Editorial by Marta Iwanek
I ended up covering the Ukrainian revolution by chance.
I had arrived in the country two weeks earlier to work on a film and decided to stay an extra week in the capital. I started to photograph the pro-European integration protests in Independence Square. Being raised in a Ukrainian-Canadian household, I was taught to be proud of my roots, and when I saw that the country that I loved was at a turning point, I decided I needed to stay.
On December 1, hundreds of thousands poured onto Kyiv’s streets after being shocked by the images of police violently dispersing peaceful pro-European Union protestors — many of them young students. Something changed in Ukraine that morning. People were no longer willing to stick to the old Soviet mentality that had plagued the country and say “It’s none of my business.” They poured onto the streets not solely because of a want for European integration, but because they wanted rule of law to mean something. No longer were they willing to live under a government that didn’t respect its people, its laws, its constitution. No longer were people willing to put up with its corruption. It became a revolution of dignity.
(Photo copyright Marta Iwanek, all rights reserved)
Barricades went up, tents were pitched and people settled in for the long haul. Before my eyes, people created a micro-city within a city. They created the country that they wanted to see within the heart of Kyiv. People worked together to keep each other safe. There were constant shifts of guards patrolling the camp and the streets off the camp. No one in the camp ever went hungry, with men and women working tirelessly in the kitchen to make intricate sandwiches and tea. “You must get your vitamins!” was a phrase I often heard. The kitchen was filled with stacks of jars and boxes of donations. After reports of activists being taken from hospitals, numerous make-shift clinics were made on the square to care for the injured. All the doctors were volunteers. All the medication was donated. I have never seen people work together so effortlessly and with such passion.
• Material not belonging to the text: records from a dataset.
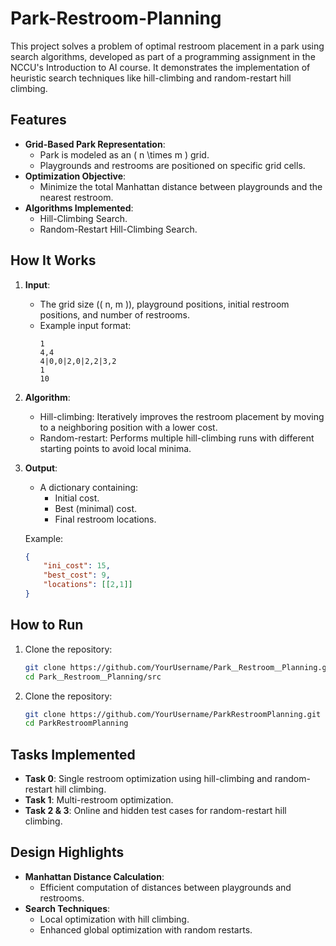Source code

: # Park-Restroom-Planning
This project solves a problem of optimal restroom placement in a park using search algorithms, developed as part of a programming assignment in the NCCU's Introduction to AI course. It demonstrates the implementation of heuristic search techniques like hill-climbing and random-restart hill climbing.

## Features

- **Grid-Based Park Representation**:
  - Park is modeled as an \( n \times m \) grid.
  - Playgrounds and restrooms are positioned on specific grid cells.
- **Optimization Objective**:
  - Minimize the total Manhattan distance between playgrounds and the nearest restroom.
- **Algorithms Implemented**:
  - Hill-Climbing Search.
  - Random-Restart Hill-Climbing Search.

## How It Works

1. **Input**:
   - The grid size (\( n, m \)), playground positions, initial restroom positions, and number of restrooms.
   - Example input format:
     ```
     1
     4,4
     4|0,0|2,0|2,2|3,2
     1
     10
     ```

2. **Algorithm**:
   - Hill-climbing: Iteratively improves the restroom placement by moving to a neighboring position with a lower cost.
   - Random-restart: Performs multiple hill-climbing runs with different starting points to avoid local minima.

3. **Output**:
   - A dictionary containing:
     - Initial cost.
     - Best (minimal) cost.
     - Final restroom locations.

   Example:
   ```json
   {
       "ini_cost": 15,
       "best_cost": 9,
       "locations": [[2,1]]
   }
   ```

## How to Run

1. Clone the repository:
   ```bash
   git clone https://github.com/YourUsername/Park＿Restroom＿Planning.git
   cd Park＿Restroom＿Planning/src
   ```

1. Clone the repository:
   ```bash
   git clone https://github.com/YourUsername/ParkRestroomPlanning.git
   cd ParkRestroomPlanning
   ```

## Tasks Implemented

- **Task 0**: Single restroom optimization using hill-climbing and random-restart hill climbing.
- **Task 1**: Multi-restroom optimization.
- **Task 2 & 3**: Online and hidden test cases for random-restart hill climbing.



## Design Highlights

- **Manhattan Distance Calculation**:
  - Efficient computation of distances between playgrounds and restrooms.
- **Search Techniques**:
  - Local optimization with hill climbing.
  - Enhanced global optimization with random restarts.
While the many media jumped on reporting about radical-fringe groups taking over, the Maidan I saw was made of a majority of people without any political affiliation who were in fact tired of any type of politics. People realized they could only rely on each other very early on. In fact, about 11 per cent of those on the Maidan belonged to any political party whatsoever. They were ordinary people, from all corners of Ukraine, ranging in many different ethnicities, out there for a better life. Many I talked to were willing to die for this cause, and unfortunately some of them had to prove that. Hundreds also disappeared throughout the months and hundreds have yet to be found.
With the President now gone and their number one demand fulfilled, the people of Ukraine were able to have a brief exhale but now face a new threat to their security as Russian troops have invaded Crimea and attempt to provoke the country. The Maidan, which became a state of mind rather than just a place throughout those cold, winter months, is far from over.